On paper, the USA are massive favorites to win the Fed Cup final over upstart Belarus.
But on court, when tennis players are toiling for their country, a lot of things can happen.
So the fact that home-team Belarus and the U.S. are tied 1-1 after the first day of singles Saturday in Minsk is a surprise, but not a total shock.
Coco Vandeweghe, the American No. 1 who entered the top 10 in the WTA Tour rankings for the first time earlier this week, opened with a 6-4, 6-4 victory over Aliaksandra Sasnovich.
There was, as Vandeweghe put it, a “brain fart” when she was up a set and a break in the second set. But she quickly put it right.
The second rubber, between US Open champion Sloane Stephens and up-and-coming teenager Aryna Sabalenka, was a different story.
Stephens, whose Open aftermath has been like one big hangover, has yet to win a match since she defeated Madison Keys in the final in New York. Then again, she has played just four in the nearly two months since then.
While the official site’s “gamer” made no mention of the thick wrap below the American’s left knee, it clearly seemed to be an issue in Belarus’s 6-3, 3-6, 6-4 win.
Slam champ vs. up-and-comer
Sabalenka is a talented but raw up-and-comer who reached the final in Tianjin, China last month. She was up in both sets against the more experienced Maria Sharapova, but lost both.
Much of the match simply wasn’t in Stephens’ hands. There were 31 winners and 57 unforced errors directly attributed to Sabalenka; that’s about a third of the total points right there.
Some shots, Stephens wouldn’t have been able to chase down no matter how healthy she was. But the American’s speed and silky movement are a cornerstone of her game. Against an erratic opponent like Sabalenka, she might well have gotten enough balls back into play to force even more errors.

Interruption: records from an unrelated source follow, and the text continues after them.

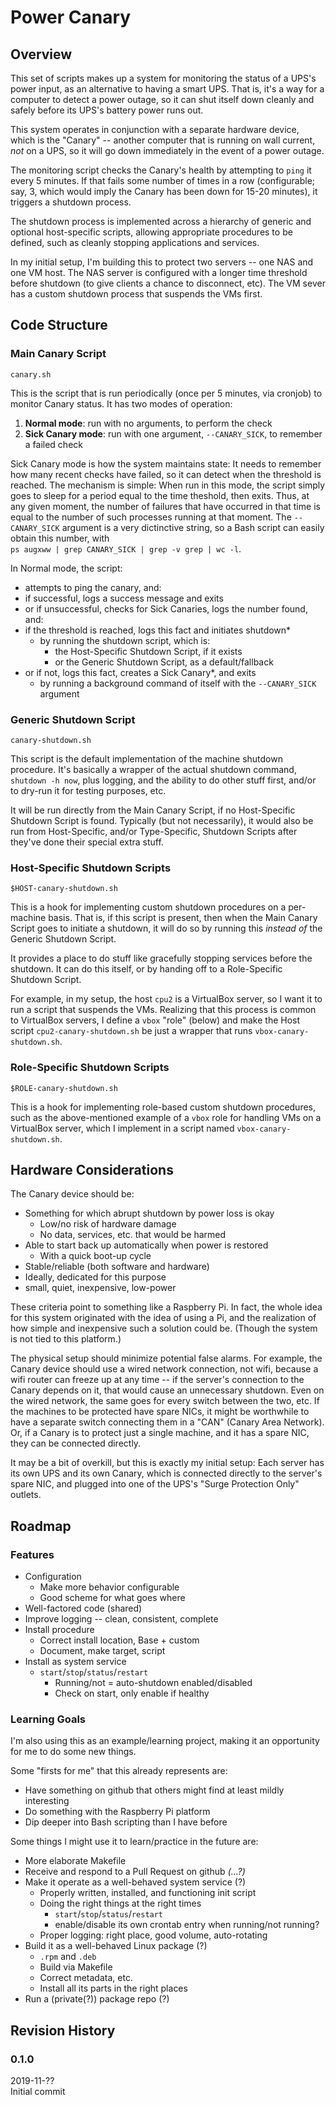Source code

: # Power Canary


## Overview

This set of scripts makes up a system for monitoring the status of a UPS's
power input, as an alternative to having a smart UPS. That is, it's a way for
a computer to detect a power outage, so it can shut itself down cleanly and
safely before its UPS's battery power runs out.

This system operates in conjunction with a separate hardware device, which is
the "Canary" -- another computer that is running on wall current, _not_ on a
UPS, so it will go down immediately in the event of a power outage.

The monitoring script checks the Canary's health by attempting to `ping` it
every 5 minutes. If that fails some number of times in a row (configurable;
say, 3, which would imply the Canary has been down for 15-20 minutes), it
triggers a shutdown process.

The shutdown process is implemented across a hierarchy of generic and optional
host-specific scripts, allowing appropriate procedures to be defined, such as
cleanly stopping applications and services.

In my initial setup, I'm building this to protect two servers -- one NAS and
one VM host. The NAS server is configured with a longer time threshold before
shutdown (to give clients a chance to disconnect, etc). The VM sever has a
custom shutdown process that suspends the VMs first.


## Code Structure

### Main Canary Script

`canary.sh`

This is the script that is run periodically (once per 5 minutes, via cronjob)
to monitor Canary status. It has two modes of operation:

1. **Normal mode**: run with no arguments, to perform the check
1. **Sick Canary mode**: run with one argument, `--CANARY_SICK`, to remember
a failed check

Sick Canary mode is how the system maintains state: It needs to remember how
many recent checks have failed, so it can detect when the threshold is reached.
The mechanism is simple: When run in this mode, the script simply goes to sleep
for a period equal to the time theshold, then exits. Thus, at any given moment,
the number of failures that have occurred in that time is equal to the number
of such processes running at that moment. The `--CANARY_SICK` argument is a
very dictinctive string, so a Bash script can easily obtain this number, with  
`ps augxww | grep CANARY_SICK | grep -v grep | wc -l`.

In Normal mode, the script:

* attempts to ping the canary, and:
* if successful, logs a success message and exits
* or if unsuccessful, checks for Sick Canaries, logs the number found, and:
* if the threshold is reached, logs this fact and initiates shutdown*
  * by running the shutdown script, which is:
    * the Host-Specific Shutdown Script, if it exists
    * or the Generic Shutdown Script, as a default/fallback
* or if not, logs this fact, creates a Sick Canary*, and exits
  * by running a background command of itself with the `--CANARY_SICK` argument


### Generic Shutdown Script

`canary-shutdown.sh`

This script is the default implementation of the machine shutdown procedure.
It's basically a wrapper of the actual shutdown command, `shutdown -h now`,
plus logging, and the ability to do other stuff first, and/or to dry-run it
for testing purposes, etc.

It will be run directly from the Main Canary Script, if no Host-Specific
Shutdown Script is found. Typically (but not necessarily), it would also be run
from Host-Specific, and/or Type-Specific, Shutdown Scripts after they've done
their special extra stuff.


### Host-Specific Shutdown Scripts

`$HOST-canary-shutdown.sh`

This is a hook for implementing custom shutdown procedures on a per-machine
basis. That is, if this script is present, then when the Main Canary Script
goes to initiate a shutdown, it will do so by running this _instead of_ the
Generic Shutdown Script.

It provides a place to do stuff like gracefully stopping services before the
shutdown. It can do this itself, or by handing off to a Role-Specific Shutdown
Script. 

For example, in my setup, the host `cpu2` is a VirtualBox server, so I want it
to run a script that suspends the VMs. Realizing that this process is common
to VirtualBox servers, I define a `vbox` "role" (below) and make the Host
script `cpu2-canary-shutdown.sh` be just a wrapper that runs
`vbox-canary-shutdown.sh`.


### Role-Specific Shutdown Scripts

`$ROLE-canary-shutdown.sh`

This is a hook for implementing role-based custom shutdown procedures, such as
the above-mentioned example of a `vbox` role for handling VMs on a VirtualBox
server, which I implement in a script named `vbox-canary-shutdown.sh`.


## Hardware Considerations

The Canary device should be:

* Something for which abrupt shutdown by power loss is okay
  * Low/no risk of hardware damage
  * No data, services, etc. that would be harmed
* Able to start back up automatically when power is restored
  * With a quick boot-up cycle
* Stable/reliable (both software and hardware)
* Ideally, dedicated for this purpose
* small, quiet, inexpensive, low-power

These criteria point to something like a Raspberry Pi. In fact, the whole idea
for this system originated with the idea of using a Pi, and the realization of
how simple and inexpensive such a solution could be. (Though the system is not
tied to this platform.)

The physical setup should minimize potential false alarms. For example, the
Canary device should use a wired network connection, not wifi, because a wifi
router can freeze up at any time -- if the server's connection to the Canary
depends on it, that would cause an unnecessary shutdown. Even on the wired
network, the same goes for every switch between the two, etc. If the machines
to be protected have spare NICs, it might be worthwhile to have a separate
switch connecting them in a "CAN" (Canary Area Network). Or, if a Canary is to
protect just a single machine, and it has a spare NIC, they can be connected
directly.

It may be a bit of overkill, but this is exactly my initial setup: Each server
has its own UPS and its own Canary, which is connected directly to the server's
spare NIC, and plugged into one of the UPS's "Surge Protection Only" outlets.



## Roadmap

### Features

* Configuration
  * Make more behavior configurable
  * Good scheme for what goes where
* Well-factored code (shared)
* Improve logging -- clean, consistent, complete
* Install procedure
  * Correct install location, Base + custom
  * Document, make target, script
* Install as system service
  * `start`/`stop`/`status`/`restart`
    * Running/not = auto-shutdown enabled/disabled
    * Check on start, only enable if healthy


### Learning Goals

I'm also using this as an example/learning project, making it an opportunity
for me to do some new things.

Some "firsts for me" that this already represents are:

* Have something on github that others might find at least mildly interesting
* Do something with the Raspberry Pi platform
* Dip deeper into Bash scripting than I have before

Some things I might use it to learn/practice in the future are:

* More elaborate Makefile
* Receive and respond to a Pull Request on github _(...?)_
* Make it operate as a well-behaved system service (?)
  * Properly written, installed, and functioning init script
  * Doing the right things at the right times
    * `start`/`stop`/`status`/`restart`
    * enable/disable its own crontab entry when running/not running?
  * Proper logging: right place, good volume, auto-rotating
* Build it as a well-behaved Linux package (?)
  * `.rpm` and `.deb`
  * Build via Makefile
  * Correct metadata, etc.
  * Install all its parts in the right places
* Run a (private(?)) package repo (?)


## Revision History


### 0.1.0
2019-11-??  
Initial commit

But she wasn’t able to, even if she put in a solid effort to get back into it in a solid second set.
She gave her opponent and the occasion all the credit.
“We’re playing Fed Cup, so anything goes,” Stephens said. “I want to play like that. That was insane. Playing for her country, the crowd behind her, she played great.”
For Sabalenka, there was plenty of emotion.
“I don’t know, I feel like disappointed, was a really hard fight for me. I felt really bad during the match. My mentality. I don’t know what happened. I feel all these emotions. Finally I won. I’m just happy,” she said during a post-match interview on court. “During the game I didn’t think she’s 15 (in the world) I was thinking I have to win because my team was 0-1 and I have to make the score 1-1, so that’s all what I had on my mind during the match.
“First time I cry after the match. Actually big win for me,” she added. “It’s like it’s (the) final, it’s home, and you play against America. They won it 17 times. That’s why the emotions are coming really more. I didn’t feel it before.”
Decisive Sunday looms
The second and final day begins at 6 a.m. EST (3 a.m. PST) and will have both reverse singles and the doubles as the fifth rubber.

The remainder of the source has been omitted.